Sunday, August 24, 2014

Alert definition templates in plugin(descriptor)s ?

Hey,

his is a more general question and not tied to a specific version of RHQ (but may become part of a future version of RHQ and/or RHQ-alerts).

Do you feel it would make sense to provide alert templates inside the plugin (descriptor) to allow the plugin writer to pre-define alert definitions for certain resource types / metrics? Plugin-writers know best what alert definitions and conditions make sense and should get the power to pre-define them.

This idea would probably work best with some relative metrics like disk is 90% full as opposed to absolute values that probably depend a lot more on concrete customer scenarios (e.g. heap usage over 64MB may be good for small installations, but not for large ones).
In the future with RHQ-alerts, it should also be possible to compare two metrics with each other, which will allow to say "if metric(disk usage) > 90% of metric(disk capacity) then ...".

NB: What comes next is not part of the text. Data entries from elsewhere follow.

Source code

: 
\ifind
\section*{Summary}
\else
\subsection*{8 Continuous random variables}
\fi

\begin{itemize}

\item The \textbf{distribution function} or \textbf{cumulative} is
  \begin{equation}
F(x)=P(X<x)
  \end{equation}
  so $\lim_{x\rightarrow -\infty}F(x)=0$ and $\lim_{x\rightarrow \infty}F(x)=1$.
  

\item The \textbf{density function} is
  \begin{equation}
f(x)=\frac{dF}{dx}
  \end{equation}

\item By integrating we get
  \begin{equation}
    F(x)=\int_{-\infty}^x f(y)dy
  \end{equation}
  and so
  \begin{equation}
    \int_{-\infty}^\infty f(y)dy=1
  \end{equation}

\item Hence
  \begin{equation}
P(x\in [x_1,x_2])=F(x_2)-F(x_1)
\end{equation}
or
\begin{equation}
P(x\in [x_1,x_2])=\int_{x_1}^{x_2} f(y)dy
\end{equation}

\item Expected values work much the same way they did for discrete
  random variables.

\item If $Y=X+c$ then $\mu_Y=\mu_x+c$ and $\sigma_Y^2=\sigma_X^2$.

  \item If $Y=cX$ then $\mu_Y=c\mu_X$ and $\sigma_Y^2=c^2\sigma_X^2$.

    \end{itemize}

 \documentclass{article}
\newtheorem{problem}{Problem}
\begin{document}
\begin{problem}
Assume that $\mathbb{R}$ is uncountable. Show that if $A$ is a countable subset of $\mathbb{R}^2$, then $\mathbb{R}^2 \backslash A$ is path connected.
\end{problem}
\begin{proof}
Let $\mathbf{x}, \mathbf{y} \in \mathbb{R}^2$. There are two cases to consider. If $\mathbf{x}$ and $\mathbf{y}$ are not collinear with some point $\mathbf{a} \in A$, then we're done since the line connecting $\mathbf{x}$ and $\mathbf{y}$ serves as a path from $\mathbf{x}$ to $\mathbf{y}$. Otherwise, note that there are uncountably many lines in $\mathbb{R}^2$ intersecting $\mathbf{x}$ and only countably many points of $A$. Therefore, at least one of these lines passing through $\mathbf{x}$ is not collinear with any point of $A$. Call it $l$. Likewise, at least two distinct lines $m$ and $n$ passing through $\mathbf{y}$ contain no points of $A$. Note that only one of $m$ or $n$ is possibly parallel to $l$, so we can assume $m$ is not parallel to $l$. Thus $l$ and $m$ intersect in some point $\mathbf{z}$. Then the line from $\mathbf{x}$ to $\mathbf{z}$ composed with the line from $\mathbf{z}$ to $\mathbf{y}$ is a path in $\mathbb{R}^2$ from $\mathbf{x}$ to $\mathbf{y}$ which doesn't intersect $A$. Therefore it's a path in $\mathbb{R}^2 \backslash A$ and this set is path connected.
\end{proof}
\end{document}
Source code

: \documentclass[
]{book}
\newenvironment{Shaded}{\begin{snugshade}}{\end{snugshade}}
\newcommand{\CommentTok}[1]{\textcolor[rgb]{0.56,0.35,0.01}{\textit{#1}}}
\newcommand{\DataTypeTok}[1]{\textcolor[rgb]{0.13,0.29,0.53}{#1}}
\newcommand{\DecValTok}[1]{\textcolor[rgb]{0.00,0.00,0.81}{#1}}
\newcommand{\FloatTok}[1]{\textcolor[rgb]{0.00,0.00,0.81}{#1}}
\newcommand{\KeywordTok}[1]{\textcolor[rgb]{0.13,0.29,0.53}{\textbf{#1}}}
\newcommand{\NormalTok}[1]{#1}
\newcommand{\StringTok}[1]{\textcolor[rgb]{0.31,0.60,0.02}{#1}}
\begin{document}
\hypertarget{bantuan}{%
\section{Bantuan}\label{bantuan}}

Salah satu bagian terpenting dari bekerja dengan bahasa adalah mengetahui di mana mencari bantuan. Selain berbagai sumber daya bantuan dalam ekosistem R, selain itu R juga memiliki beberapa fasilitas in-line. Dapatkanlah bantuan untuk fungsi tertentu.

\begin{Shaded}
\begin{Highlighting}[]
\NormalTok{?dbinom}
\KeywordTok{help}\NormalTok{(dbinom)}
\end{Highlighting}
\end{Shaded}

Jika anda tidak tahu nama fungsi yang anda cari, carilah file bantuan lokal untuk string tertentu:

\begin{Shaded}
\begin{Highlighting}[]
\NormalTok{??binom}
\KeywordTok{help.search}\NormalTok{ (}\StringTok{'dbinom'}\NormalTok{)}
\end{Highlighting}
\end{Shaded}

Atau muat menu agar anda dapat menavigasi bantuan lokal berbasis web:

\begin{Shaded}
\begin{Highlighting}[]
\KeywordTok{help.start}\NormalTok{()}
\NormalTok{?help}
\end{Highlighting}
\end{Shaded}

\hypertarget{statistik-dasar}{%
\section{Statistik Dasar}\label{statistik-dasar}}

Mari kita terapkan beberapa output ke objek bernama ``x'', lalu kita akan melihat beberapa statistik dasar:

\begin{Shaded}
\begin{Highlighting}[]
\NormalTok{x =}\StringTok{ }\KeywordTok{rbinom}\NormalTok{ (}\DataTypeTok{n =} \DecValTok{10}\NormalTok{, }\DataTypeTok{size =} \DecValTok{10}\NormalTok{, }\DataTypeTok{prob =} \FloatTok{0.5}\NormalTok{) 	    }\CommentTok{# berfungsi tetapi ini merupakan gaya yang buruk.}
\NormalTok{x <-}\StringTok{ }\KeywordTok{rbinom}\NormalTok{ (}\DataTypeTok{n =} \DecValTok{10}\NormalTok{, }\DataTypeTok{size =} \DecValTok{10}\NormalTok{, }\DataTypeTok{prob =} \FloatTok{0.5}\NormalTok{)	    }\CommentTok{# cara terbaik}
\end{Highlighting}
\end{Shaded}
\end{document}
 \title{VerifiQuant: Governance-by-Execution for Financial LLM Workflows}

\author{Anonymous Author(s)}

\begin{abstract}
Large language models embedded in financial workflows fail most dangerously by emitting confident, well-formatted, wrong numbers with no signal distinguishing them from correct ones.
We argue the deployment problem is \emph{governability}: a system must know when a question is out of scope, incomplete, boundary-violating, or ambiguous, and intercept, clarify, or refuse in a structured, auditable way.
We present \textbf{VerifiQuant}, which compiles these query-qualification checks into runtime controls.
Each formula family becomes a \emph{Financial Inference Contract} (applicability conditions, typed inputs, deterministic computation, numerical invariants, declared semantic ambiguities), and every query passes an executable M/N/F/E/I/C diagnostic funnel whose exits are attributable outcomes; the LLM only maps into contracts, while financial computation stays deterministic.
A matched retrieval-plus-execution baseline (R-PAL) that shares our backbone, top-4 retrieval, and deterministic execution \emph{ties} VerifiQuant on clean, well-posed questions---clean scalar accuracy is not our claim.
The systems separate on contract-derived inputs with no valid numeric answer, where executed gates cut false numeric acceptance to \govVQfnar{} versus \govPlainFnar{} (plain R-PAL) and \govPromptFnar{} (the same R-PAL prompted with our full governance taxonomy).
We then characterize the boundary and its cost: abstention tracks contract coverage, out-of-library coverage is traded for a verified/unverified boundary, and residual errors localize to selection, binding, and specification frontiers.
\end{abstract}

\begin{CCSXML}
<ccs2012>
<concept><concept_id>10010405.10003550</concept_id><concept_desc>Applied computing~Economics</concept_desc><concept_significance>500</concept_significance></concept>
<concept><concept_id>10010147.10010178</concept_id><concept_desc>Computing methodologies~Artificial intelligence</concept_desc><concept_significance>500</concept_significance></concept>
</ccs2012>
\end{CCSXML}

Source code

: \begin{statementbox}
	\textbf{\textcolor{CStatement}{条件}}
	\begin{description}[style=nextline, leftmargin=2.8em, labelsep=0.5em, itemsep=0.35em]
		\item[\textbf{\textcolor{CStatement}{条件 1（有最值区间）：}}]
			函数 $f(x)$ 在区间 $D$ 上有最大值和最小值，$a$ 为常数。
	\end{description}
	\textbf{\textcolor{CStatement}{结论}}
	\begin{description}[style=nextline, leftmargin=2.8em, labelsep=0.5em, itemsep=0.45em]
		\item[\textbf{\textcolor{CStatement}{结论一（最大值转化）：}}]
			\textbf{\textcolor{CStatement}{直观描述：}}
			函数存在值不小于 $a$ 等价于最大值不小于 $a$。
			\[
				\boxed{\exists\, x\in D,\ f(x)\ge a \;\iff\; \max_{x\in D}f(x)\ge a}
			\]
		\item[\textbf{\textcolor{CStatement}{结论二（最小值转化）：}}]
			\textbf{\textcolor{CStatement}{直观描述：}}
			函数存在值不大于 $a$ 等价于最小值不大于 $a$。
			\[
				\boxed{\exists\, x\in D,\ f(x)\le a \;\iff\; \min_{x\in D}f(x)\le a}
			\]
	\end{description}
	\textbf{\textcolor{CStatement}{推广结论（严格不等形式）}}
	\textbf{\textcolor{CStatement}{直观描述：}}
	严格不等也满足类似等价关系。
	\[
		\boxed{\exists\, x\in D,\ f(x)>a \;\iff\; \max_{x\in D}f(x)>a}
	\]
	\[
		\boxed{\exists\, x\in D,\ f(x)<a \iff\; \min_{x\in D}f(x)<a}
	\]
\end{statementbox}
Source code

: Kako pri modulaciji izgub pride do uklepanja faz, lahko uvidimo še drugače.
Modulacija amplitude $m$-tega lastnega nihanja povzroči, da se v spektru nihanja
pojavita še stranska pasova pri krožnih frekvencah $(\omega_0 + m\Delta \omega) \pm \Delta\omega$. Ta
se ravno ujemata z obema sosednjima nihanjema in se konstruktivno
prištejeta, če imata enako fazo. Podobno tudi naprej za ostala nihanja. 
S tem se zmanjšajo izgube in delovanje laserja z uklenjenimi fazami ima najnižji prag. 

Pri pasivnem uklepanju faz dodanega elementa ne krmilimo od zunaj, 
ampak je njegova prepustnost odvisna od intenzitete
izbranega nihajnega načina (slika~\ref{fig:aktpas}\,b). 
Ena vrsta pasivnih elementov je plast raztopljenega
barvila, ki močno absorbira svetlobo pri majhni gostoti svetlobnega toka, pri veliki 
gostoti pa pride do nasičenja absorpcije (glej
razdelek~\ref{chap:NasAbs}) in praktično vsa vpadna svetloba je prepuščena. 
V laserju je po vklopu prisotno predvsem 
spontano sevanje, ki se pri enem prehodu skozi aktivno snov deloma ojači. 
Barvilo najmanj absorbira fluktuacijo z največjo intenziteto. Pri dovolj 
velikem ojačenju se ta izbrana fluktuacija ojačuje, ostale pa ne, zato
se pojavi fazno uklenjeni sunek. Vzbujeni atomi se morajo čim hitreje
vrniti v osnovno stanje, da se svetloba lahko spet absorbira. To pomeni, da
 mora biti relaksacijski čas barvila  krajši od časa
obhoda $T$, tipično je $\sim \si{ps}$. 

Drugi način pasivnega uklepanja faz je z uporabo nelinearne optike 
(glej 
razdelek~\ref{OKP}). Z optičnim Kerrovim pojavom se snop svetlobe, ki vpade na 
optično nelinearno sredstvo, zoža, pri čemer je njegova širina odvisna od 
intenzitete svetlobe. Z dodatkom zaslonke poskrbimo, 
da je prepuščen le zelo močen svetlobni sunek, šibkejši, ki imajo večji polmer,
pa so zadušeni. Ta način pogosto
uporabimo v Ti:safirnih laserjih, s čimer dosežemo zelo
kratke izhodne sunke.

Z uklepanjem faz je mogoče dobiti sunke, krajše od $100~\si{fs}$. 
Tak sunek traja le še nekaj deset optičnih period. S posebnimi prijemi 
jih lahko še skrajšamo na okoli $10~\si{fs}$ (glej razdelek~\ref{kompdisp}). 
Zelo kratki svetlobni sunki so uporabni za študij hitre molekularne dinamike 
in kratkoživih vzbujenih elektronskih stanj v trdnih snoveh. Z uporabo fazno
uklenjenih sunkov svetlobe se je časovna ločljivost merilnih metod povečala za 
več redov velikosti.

I've scribbled the idea down in the Wintermute page on the RHQ wiki.

If you think this is useful, please respond here or on the wiki page. Best is if you could add a specific example.

1 comment:

Elias Ross said...

First of all, predefined alert definitions is a great idea.

But there are a lot of questions. I'm not sure how alert notifications should work by default, but here's what I do in most cases:
1. Use a custom alerting configuration called 'tagged alerting'. What this does is you tag a resource group with an email address or name.
2. Or just do nothing, because our dashboard captures it.

In general, alerting is a hassle to copy between test and production environments and this is a way to do that better.